Filed Under:Technology, Tech Management

Survey Finds Insurance Carriers Looking Toward Hard Market

A survey of insurance carriers conducted by FirstBest Systems, Inc., indicates the maket is beginning to harden as insurers are now in a position to be more selective about the risks they underwrite, so that they can increase premiums, grow their business and turn a greater profit. FirstBest announces the findings from an industry survey of insurance carriers primarily focused on commercial lines.

Insurance industry research on the subject in recent months is split. In September, MarketScout reported  that commercial lines rates were up five percent and personal rates increased three percent. Yet, a panel of insurance executives stated at the October 2012 Council of Insurance Agents and Brokers (CIAB) Insurance Leadership Forum in Colorado that the industry is not experiencing a hard market just yet. The group believes that while p&c rates are higher on average and there have been fewer catastrophes, there are areas where rates are increasing dramatically and others where rate increases are negligible.

To reveal the market reality, FirstBest surveyed insurers over the last few months to learn how they felt about the business climate. FirstBest received 72 survey responses from professionals with IT and business management responsibilities.  Eighty-five percent of the group indicated that they work with commercial lines of insurance, with remaining respondents serving personal lines.

In the survey, when asked “At what stage do you find the market?” 71 percent of respondents felt the market was beginning to harden; 18 percent felt the market was already hard; and only 11 percent felt the market was still soft.

FirstBest also asked: “As your company positions for the hard market, which goals top the list below?” Respondents were asked to select up to three responses. The goals most indicated among the six options were:

  • To ensure high renewal rate of quality business (64 percent)
  • To provide faster service and decision making (40 percent)
  • To obtain as many qualified submissions as possible (33 percent)

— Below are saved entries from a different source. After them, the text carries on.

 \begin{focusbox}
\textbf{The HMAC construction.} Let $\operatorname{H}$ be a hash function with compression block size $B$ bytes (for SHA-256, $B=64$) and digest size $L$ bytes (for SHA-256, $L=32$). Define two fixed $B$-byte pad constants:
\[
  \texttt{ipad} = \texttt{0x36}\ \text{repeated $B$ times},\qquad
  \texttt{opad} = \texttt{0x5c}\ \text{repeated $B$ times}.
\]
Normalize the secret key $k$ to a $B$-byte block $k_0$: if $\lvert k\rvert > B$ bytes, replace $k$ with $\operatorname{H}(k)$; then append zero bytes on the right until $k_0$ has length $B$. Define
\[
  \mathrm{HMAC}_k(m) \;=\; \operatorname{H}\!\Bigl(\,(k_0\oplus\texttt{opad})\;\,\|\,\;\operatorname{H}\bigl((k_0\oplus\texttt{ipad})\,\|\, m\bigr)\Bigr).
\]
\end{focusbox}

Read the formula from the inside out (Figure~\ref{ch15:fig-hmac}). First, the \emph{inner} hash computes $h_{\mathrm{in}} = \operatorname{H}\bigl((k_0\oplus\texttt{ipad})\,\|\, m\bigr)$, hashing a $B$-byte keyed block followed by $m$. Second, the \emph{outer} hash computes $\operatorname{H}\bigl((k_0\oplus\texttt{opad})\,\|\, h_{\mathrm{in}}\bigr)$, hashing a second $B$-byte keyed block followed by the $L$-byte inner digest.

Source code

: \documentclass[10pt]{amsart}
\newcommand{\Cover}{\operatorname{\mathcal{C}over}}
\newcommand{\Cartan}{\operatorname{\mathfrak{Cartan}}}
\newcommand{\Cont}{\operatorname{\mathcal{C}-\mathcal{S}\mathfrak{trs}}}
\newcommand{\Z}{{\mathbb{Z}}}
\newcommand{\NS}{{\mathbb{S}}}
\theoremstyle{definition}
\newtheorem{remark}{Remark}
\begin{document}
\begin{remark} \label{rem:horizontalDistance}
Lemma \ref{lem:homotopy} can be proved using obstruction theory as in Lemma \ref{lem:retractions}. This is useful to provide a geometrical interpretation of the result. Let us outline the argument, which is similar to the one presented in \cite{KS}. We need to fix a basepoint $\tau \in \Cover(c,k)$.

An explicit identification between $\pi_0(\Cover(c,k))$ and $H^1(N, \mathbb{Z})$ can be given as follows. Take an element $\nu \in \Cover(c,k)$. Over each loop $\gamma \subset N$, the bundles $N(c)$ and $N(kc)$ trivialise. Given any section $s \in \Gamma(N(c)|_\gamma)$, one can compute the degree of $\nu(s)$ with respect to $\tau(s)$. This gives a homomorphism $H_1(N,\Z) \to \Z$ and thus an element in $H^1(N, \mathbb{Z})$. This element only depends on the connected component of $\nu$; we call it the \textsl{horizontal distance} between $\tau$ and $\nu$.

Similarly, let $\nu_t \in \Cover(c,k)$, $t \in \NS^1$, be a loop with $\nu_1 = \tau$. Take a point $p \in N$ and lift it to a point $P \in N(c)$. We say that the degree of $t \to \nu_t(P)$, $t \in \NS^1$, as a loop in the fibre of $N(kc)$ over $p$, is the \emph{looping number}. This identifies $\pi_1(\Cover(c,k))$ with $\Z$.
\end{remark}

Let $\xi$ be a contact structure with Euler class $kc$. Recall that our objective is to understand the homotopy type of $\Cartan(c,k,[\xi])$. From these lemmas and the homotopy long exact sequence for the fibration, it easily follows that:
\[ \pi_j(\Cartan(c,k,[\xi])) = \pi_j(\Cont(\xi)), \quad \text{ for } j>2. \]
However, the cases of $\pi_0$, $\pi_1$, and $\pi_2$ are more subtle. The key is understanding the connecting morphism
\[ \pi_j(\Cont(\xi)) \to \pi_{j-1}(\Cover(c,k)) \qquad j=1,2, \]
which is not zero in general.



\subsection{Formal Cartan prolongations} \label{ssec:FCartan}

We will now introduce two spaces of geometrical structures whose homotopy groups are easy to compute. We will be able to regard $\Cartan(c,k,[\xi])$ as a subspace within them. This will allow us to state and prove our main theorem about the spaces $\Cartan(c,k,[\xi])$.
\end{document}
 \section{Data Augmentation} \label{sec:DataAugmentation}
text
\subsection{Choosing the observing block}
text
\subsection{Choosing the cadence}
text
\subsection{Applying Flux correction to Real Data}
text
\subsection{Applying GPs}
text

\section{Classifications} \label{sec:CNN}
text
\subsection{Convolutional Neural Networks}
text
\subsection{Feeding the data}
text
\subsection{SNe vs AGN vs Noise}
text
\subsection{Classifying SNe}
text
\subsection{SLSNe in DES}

When asked: “How strategic is underwriting in achieving growth and profitability in a hard market?” 92 percent of carriers chose “very important," with the remaining eight percent selecting “somewhat important.” 

When asked: “As you optimize for the hard market, what is the greatest challenge for underwriters?” 33 percent of carriers indicated they are most challenged to “analyze risk in less time to get quotes out quickly,” 24 percent indicated “access to data and analytics in order to make smarter decisions,” and 18 percent indicated “adjust risk appetite on the fly.” The remaining responses each garnered about eight percent.

“While we did not include agent and broker responses in the survey findings, given the response rate was statistically smaller, the sentiment this group provided was in line with their counterparts at commercial-lines carriers—that they were experiencing a hardening market even before Hurricane Sandy,” says Joseph Pilkerton, co-founder and COO, FirstBest Systems.

“The carriers we’re working and speaking with understand that a hard market offers greater opportunities to select new business amid higher volumes of submissions and to carefully scrutinize their renewals,” adds Pilkerton.